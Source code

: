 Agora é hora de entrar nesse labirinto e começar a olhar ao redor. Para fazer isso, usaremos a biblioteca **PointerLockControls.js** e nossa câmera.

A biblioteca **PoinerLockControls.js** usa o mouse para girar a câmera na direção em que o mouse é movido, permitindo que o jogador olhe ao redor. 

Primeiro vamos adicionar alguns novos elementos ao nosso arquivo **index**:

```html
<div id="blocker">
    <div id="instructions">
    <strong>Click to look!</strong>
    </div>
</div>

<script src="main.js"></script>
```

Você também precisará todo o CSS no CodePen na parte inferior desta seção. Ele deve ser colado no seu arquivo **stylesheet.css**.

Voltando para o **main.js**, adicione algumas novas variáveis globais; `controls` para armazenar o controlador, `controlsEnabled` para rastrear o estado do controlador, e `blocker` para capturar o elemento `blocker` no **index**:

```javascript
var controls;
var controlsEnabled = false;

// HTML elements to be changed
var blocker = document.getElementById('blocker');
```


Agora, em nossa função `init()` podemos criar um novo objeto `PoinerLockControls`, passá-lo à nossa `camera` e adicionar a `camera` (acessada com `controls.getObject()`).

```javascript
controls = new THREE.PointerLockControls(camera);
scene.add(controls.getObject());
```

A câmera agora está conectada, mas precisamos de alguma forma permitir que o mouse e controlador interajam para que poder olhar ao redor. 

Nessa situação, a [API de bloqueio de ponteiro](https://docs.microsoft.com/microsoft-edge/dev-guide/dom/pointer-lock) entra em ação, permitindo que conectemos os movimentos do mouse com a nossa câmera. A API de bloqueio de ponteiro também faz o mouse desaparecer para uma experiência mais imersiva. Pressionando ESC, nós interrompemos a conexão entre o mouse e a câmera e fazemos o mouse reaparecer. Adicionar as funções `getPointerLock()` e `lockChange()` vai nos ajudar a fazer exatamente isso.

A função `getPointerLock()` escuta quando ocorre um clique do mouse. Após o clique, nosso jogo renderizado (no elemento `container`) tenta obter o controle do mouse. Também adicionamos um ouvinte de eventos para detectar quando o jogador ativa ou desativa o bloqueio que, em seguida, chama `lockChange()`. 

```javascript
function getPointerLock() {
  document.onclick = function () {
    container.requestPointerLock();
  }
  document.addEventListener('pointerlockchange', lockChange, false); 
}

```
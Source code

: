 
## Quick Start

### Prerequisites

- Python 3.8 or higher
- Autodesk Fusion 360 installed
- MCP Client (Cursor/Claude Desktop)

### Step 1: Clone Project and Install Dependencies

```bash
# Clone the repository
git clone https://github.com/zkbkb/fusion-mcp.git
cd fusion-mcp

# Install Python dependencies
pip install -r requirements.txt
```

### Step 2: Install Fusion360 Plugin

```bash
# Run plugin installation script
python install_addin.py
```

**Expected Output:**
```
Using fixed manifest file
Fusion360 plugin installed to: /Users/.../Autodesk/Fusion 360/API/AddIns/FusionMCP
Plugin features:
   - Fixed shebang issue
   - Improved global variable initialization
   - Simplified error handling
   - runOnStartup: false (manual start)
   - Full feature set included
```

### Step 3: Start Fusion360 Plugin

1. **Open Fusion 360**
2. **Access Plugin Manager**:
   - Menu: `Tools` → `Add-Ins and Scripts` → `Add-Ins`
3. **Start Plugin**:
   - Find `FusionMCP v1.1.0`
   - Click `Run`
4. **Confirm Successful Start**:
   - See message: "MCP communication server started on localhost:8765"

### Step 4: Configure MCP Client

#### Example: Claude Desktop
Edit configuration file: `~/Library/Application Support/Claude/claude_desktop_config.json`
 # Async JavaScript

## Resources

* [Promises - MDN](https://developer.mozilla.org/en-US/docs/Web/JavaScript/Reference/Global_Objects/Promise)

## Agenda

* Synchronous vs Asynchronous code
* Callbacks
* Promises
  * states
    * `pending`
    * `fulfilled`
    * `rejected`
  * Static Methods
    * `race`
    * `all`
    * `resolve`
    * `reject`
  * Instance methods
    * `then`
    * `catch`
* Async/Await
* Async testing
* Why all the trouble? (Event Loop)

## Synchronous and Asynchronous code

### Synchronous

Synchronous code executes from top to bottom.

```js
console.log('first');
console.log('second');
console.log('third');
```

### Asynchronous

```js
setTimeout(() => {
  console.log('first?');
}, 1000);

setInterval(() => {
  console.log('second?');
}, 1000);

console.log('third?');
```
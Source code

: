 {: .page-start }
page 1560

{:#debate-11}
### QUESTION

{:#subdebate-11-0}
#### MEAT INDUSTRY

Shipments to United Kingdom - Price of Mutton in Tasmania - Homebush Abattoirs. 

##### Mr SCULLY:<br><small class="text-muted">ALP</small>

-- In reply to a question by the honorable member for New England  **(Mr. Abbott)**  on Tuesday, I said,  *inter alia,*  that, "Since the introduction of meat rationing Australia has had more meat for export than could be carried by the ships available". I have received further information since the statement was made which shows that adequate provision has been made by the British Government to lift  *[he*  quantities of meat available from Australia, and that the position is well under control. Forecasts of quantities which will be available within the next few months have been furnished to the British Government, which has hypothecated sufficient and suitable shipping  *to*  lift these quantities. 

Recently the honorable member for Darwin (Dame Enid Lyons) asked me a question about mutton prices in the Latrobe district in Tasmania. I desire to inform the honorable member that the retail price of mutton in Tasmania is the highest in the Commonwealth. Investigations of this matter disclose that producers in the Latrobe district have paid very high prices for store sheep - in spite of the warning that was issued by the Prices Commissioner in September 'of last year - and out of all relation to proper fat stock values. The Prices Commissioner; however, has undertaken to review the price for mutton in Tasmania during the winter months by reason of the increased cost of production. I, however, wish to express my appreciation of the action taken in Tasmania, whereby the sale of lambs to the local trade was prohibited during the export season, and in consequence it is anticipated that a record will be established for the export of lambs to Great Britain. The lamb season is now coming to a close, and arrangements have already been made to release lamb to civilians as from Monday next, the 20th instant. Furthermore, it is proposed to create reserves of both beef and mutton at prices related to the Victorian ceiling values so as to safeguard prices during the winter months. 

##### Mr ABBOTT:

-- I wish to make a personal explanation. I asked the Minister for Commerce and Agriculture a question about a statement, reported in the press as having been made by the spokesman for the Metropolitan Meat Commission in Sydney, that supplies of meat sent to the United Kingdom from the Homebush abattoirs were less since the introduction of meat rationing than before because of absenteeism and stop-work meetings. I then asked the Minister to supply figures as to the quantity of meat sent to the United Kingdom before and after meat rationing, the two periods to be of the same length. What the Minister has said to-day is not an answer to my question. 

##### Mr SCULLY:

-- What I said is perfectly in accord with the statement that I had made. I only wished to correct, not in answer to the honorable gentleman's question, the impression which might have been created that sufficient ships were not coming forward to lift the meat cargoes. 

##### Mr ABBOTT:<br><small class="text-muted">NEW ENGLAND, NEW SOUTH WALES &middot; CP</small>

■ **WORK TO BE COMPLETED**: Please transcribe only the lines in the records above running from the line that has "- Autodesk Fusion 360 installed" through the line that has "### Step 3: Start Fusion360 Plugin", both included, exactly as they appear.

■ **TASK OUTPUT**:
- Autodesk Fusion 360 installed
- MCP Client (Cursor/Claude Desktop)

### Step 1: Clone Project and Install Dependencies

```bash
# Clone the repository
git clone https://github.com/zkbkb/fusion-mcp.git
cd fusion-mcp

# Install Python dependencies
pip install -r requirements.txt
```

### Step 2: Install Fusion360 Plugin

```bash
# Run plugin installation script
python install_addin.py
```

**Expected Output:**
```
Using fixed manifest file
Fusion360 plugin installed to: /Users/.../Autodesk/Fusion 360/API/AddIns/FusionMCP
Plugin features:
   - Fixed shebang issue
   - Improved global variable initialization
   - Simplified error handling
   - runOnStartup: false (manual start)
   - Full feature set included
```

### Step 3: Start Fusion360 Plugin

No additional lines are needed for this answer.